↓
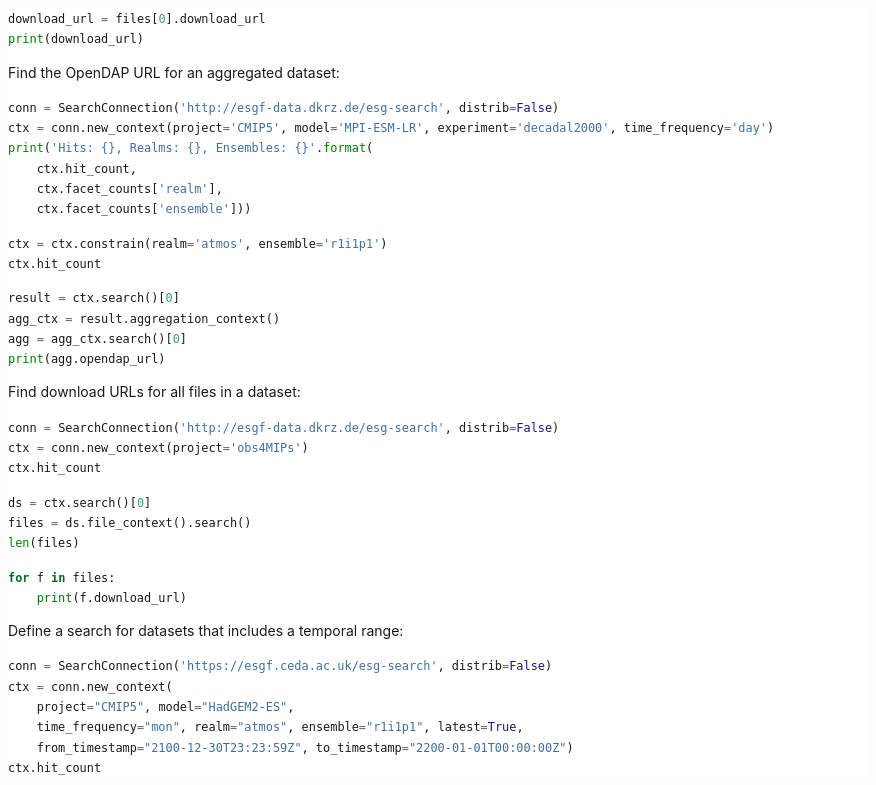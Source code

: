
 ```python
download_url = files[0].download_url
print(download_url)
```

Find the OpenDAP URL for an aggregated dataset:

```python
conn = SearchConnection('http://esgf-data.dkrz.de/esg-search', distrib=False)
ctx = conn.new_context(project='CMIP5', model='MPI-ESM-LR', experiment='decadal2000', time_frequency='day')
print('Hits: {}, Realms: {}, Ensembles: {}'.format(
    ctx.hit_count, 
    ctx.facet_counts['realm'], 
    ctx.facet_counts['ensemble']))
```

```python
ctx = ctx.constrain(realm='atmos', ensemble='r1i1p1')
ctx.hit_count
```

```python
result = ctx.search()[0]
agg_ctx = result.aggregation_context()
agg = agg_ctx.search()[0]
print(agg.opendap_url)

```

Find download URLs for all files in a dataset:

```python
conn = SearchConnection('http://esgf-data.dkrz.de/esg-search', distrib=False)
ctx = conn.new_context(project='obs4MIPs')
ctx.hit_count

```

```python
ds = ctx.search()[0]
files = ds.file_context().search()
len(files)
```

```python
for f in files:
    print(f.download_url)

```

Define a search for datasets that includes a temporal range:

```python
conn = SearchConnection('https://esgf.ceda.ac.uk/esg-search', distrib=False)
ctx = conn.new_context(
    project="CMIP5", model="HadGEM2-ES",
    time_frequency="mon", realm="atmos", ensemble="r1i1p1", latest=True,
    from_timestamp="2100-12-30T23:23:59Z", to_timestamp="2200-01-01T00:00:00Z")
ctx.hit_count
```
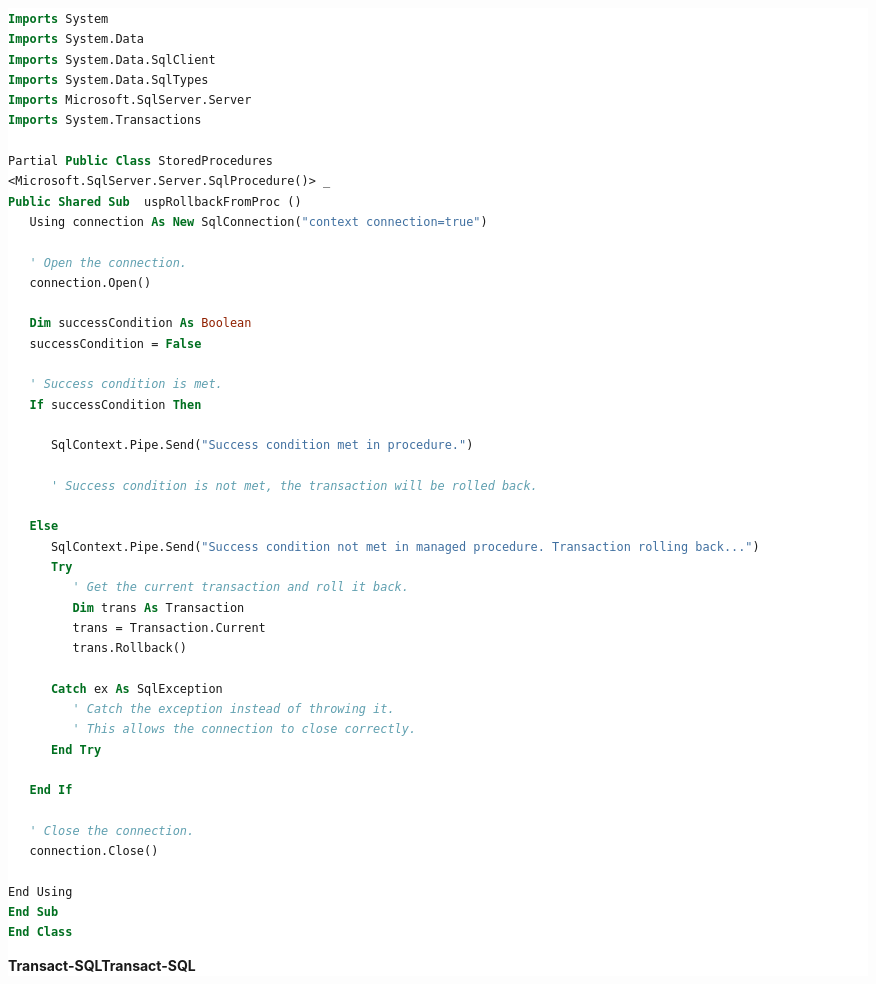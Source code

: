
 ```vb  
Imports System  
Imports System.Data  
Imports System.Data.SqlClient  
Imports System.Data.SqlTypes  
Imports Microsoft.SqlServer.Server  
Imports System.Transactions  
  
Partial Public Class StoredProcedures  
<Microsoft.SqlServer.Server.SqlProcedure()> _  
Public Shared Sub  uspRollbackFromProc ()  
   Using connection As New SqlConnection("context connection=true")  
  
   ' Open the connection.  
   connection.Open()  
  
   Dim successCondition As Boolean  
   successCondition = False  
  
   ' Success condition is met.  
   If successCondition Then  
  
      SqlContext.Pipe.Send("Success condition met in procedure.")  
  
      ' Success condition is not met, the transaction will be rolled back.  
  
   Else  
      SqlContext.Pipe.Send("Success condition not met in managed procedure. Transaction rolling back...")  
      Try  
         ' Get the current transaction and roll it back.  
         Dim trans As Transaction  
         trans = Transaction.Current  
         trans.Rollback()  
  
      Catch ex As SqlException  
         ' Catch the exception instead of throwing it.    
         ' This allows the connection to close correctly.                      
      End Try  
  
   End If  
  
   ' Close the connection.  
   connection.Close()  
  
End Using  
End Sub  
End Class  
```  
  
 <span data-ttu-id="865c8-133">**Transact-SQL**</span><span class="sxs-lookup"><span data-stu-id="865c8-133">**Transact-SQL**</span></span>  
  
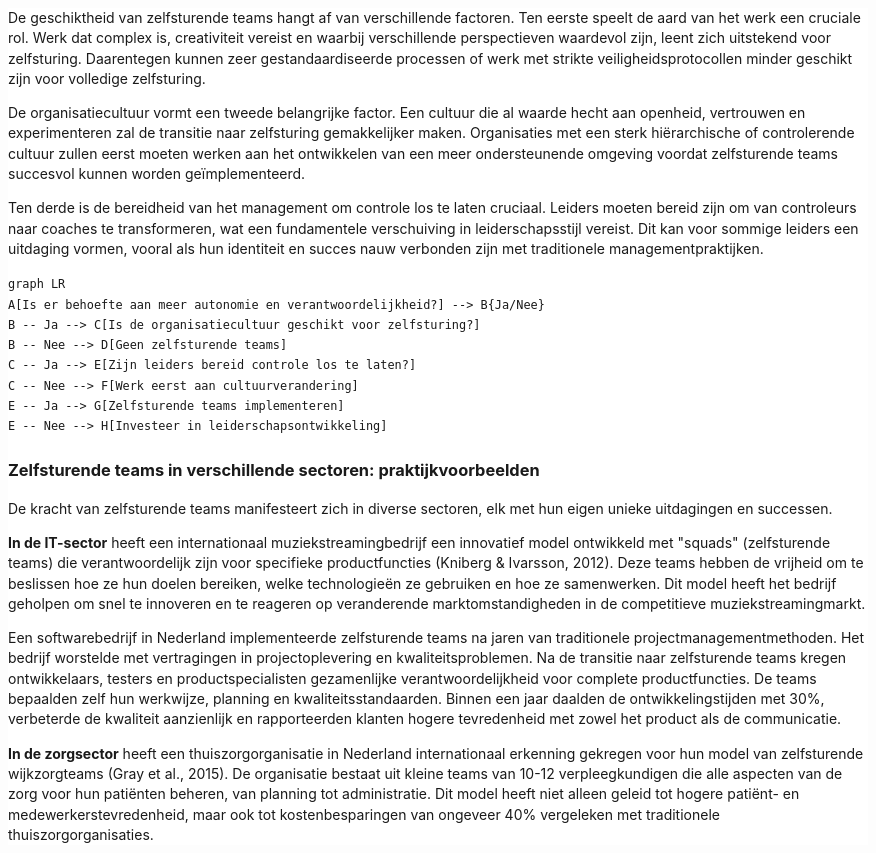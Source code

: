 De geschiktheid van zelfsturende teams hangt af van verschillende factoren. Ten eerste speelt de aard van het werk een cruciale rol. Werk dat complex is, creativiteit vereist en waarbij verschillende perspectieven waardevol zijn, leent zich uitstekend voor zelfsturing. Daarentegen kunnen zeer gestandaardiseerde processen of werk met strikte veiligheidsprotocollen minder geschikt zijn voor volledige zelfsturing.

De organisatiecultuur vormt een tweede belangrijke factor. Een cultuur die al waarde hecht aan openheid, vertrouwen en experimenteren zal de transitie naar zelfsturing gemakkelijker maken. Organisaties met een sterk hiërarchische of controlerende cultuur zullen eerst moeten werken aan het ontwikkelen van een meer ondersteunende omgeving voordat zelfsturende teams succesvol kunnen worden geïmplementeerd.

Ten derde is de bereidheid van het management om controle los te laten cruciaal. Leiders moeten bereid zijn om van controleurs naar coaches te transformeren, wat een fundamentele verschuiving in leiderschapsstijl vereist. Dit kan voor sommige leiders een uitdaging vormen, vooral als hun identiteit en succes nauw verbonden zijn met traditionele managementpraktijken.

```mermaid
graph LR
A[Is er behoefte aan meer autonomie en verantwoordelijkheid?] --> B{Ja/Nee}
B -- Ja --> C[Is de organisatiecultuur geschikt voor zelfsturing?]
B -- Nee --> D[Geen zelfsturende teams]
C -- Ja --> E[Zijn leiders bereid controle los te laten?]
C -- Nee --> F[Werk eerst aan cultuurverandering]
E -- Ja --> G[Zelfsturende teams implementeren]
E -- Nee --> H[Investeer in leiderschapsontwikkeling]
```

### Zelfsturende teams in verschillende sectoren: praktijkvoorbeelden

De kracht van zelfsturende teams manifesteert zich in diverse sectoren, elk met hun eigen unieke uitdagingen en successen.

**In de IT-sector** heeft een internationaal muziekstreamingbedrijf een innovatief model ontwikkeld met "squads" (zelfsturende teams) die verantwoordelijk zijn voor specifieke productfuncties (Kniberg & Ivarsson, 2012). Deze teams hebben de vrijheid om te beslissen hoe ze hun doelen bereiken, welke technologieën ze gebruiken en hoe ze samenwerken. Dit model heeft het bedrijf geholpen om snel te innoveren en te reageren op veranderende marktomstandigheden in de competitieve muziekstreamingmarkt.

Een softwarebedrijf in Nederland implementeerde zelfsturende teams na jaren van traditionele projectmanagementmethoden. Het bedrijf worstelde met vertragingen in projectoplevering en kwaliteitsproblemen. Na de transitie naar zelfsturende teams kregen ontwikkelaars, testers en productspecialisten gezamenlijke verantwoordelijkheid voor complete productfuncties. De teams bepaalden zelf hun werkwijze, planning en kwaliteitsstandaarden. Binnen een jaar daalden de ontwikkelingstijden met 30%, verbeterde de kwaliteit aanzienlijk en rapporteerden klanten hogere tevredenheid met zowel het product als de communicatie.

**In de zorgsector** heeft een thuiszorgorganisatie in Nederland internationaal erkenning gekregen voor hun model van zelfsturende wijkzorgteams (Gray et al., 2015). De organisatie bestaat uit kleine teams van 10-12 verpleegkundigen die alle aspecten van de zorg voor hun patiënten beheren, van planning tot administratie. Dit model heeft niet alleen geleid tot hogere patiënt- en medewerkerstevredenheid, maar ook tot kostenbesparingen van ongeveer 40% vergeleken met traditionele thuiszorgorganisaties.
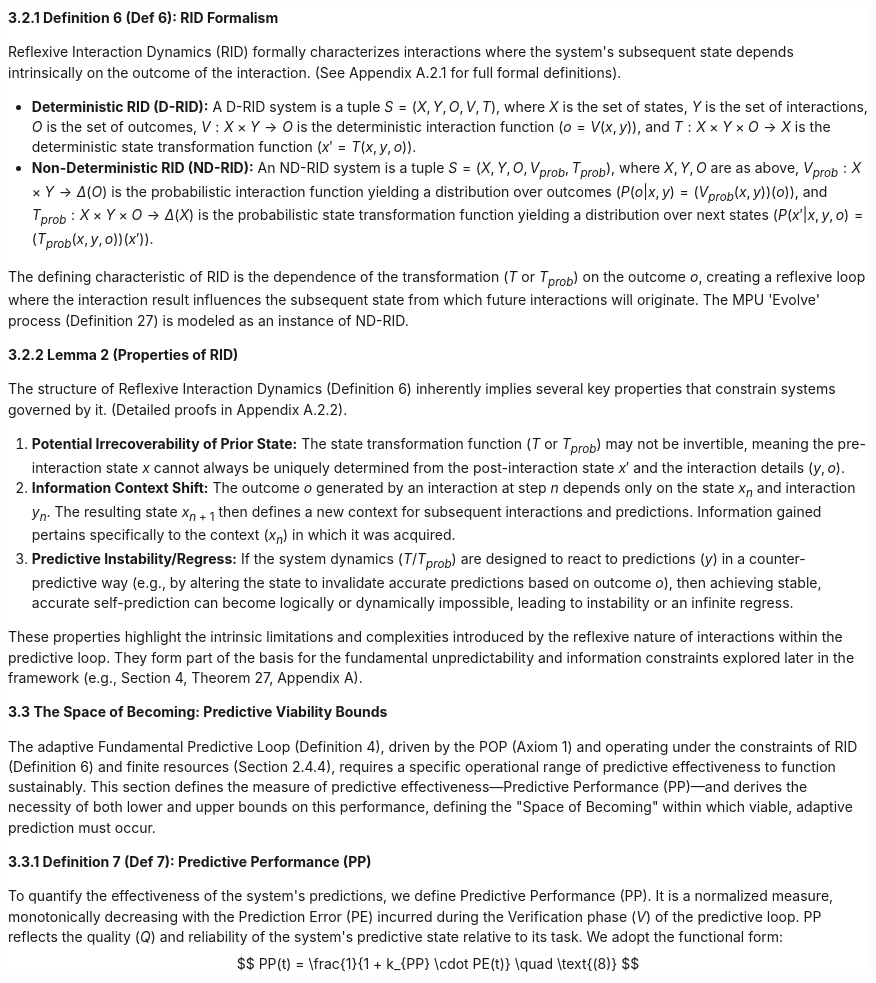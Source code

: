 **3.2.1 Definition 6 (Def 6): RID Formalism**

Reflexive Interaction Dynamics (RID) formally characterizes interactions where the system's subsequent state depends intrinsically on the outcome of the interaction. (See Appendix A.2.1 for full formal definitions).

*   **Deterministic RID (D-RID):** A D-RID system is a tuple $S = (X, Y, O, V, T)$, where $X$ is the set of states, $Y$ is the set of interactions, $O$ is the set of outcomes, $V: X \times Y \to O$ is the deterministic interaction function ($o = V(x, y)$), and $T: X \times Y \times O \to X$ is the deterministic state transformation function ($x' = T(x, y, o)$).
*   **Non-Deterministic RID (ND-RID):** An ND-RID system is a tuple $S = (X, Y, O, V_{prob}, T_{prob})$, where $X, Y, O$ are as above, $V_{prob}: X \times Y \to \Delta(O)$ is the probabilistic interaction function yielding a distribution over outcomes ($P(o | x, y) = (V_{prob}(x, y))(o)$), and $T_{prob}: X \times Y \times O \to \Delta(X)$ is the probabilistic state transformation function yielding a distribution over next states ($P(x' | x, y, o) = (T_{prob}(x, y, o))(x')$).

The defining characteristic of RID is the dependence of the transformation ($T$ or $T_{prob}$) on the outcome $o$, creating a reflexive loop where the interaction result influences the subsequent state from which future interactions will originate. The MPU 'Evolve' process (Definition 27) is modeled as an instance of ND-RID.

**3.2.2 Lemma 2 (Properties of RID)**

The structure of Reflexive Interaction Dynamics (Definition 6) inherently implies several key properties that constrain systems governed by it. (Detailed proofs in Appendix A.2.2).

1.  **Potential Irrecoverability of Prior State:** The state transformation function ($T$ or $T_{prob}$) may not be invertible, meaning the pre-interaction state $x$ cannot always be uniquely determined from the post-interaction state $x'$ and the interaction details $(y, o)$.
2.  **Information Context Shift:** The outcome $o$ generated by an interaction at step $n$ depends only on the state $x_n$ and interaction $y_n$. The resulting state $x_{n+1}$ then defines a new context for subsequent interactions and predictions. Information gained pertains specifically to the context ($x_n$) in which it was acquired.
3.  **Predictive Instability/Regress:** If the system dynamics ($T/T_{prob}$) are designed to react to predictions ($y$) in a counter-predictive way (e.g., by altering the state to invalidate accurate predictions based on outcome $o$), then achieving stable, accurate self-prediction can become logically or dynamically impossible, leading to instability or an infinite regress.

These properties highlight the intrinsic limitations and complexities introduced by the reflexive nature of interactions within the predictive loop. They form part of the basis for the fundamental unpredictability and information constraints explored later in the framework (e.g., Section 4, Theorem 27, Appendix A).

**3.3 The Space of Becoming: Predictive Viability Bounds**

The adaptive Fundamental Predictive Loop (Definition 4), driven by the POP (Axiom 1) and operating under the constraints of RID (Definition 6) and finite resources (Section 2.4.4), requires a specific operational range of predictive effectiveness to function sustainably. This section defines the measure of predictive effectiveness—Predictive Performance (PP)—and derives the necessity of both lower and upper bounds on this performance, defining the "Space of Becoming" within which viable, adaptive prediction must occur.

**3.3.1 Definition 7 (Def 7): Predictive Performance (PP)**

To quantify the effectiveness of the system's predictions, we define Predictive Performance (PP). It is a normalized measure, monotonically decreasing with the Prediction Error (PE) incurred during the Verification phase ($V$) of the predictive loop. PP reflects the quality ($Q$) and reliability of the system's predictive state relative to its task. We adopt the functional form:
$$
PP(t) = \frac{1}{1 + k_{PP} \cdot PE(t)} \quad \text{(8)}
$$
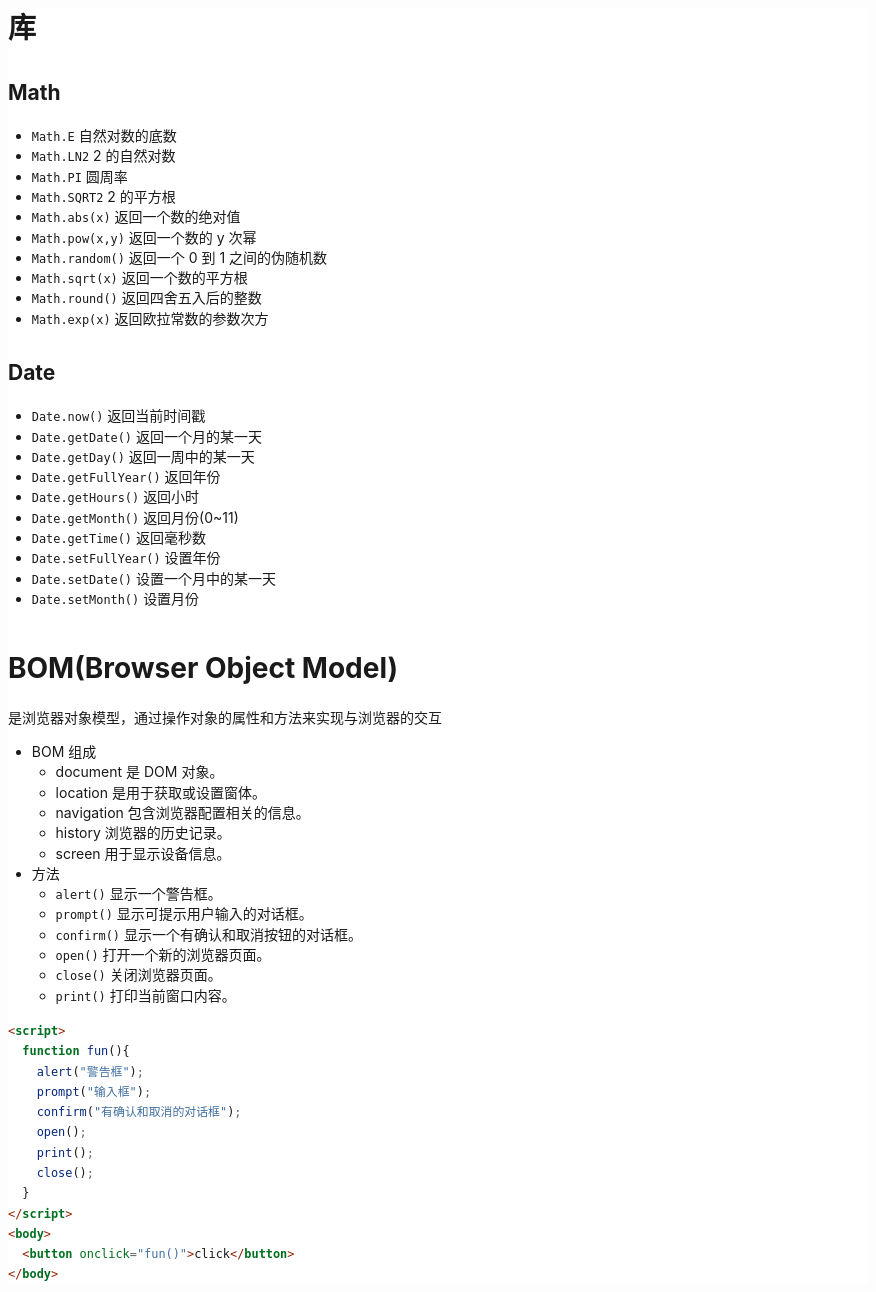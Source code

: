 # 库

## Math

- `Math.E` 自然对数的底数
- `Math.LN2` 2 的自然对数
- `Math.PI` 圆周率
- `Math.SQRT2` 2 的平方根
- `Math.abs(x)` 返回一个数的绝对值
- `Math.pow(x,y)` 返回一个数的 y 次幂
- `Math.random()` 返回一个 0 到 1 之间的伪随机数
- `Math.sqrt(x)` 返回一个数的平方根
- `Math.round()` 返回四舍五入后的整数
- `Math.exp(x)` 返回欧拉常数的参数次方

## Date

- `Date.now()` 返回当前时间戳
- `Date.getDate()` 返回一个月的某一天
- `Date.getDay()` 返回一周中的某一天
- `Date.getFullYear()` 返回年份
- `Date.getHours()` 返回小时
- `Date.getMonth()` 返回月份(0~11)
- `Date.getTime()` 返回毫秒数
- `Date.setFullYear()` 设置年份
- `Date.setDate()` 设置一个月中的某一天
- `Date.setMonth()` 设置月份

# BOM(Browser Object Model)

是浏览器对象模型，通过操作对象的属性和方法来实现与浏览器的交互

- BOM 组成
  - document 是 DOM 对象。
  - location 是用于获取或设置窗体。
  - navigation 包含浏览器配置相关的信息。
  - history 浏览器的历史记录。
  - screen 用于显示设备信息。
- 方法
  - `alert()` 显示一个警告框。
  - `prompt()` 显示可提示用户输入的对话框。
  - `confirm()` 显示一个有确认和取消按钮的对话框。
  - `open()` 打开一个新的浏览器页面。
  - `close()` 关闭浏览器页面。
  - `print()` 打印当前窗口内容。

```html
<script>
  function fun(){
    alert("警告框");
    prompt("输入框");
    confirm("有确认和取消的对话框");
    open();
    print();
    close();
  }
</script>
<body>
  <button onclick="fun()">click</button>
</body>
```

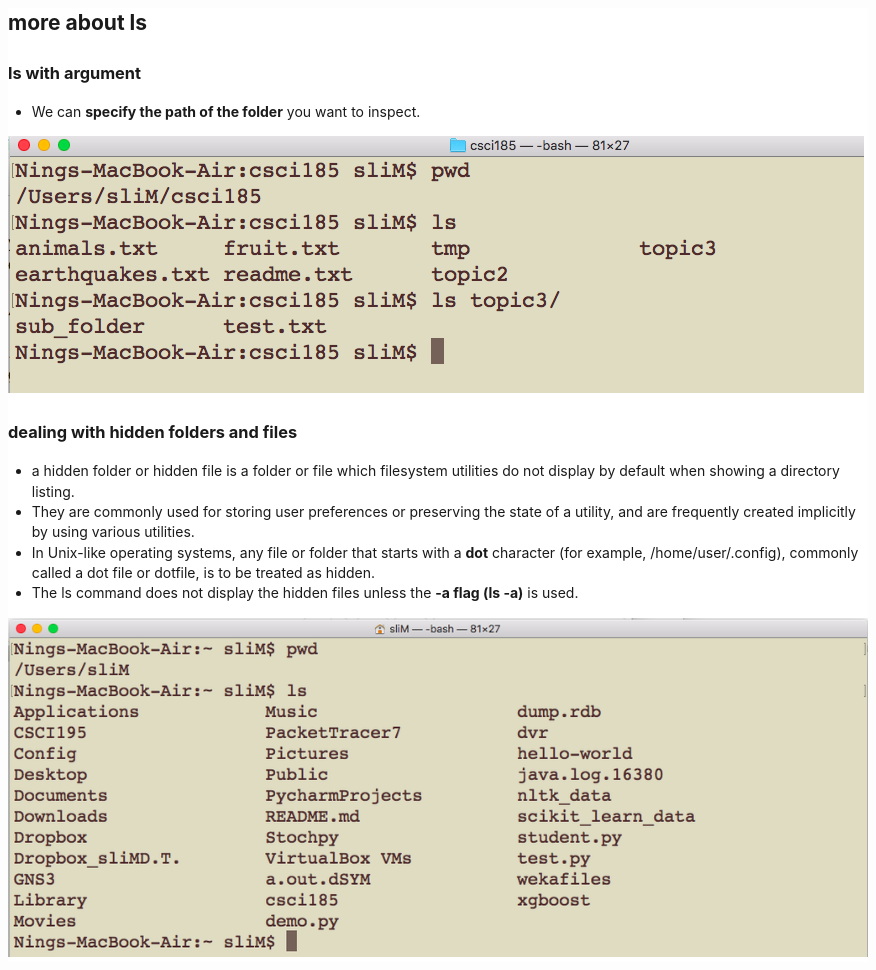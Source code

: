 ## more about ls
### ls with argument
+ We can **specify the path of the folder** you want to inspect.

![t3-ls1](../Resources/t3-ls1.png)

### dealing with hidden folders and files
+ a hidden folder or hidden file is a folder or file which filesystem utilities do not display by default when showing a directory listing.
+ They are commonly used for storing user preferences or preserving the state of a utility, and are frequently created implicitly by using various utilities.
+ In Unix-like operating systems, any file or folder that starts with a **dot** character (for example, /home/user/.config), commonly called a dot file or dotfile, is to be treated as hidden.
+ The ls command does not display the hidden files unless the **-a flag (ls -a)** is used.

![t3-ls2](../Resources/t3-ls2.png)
↑
• TASK DIRECTIONS:
Your answer must be the lines above from the one containing "(Properties of RID)**" to the one containing "details $(y, o)$.", both included, restated word for word.

• RESPONSE TO THIS EXERCISE:
**3.2.2 Lemma 2 (Properties of RID)**

The structure of Reflexive Interaction Dynamics (Definition 6) inherently implies several key properties that constrain systems governed by it. (Detailed proofs in Appendix A.2.2).

1.  **Potential Irrecoverability of Prior State:** The state transformation function ($T$ or $T_{prob}$) may not be invertible, meaning the pre-interaction state $x$ cannot always be uniquely determined from the post-interaction state $x'$ and the interaction details $(y, o)$.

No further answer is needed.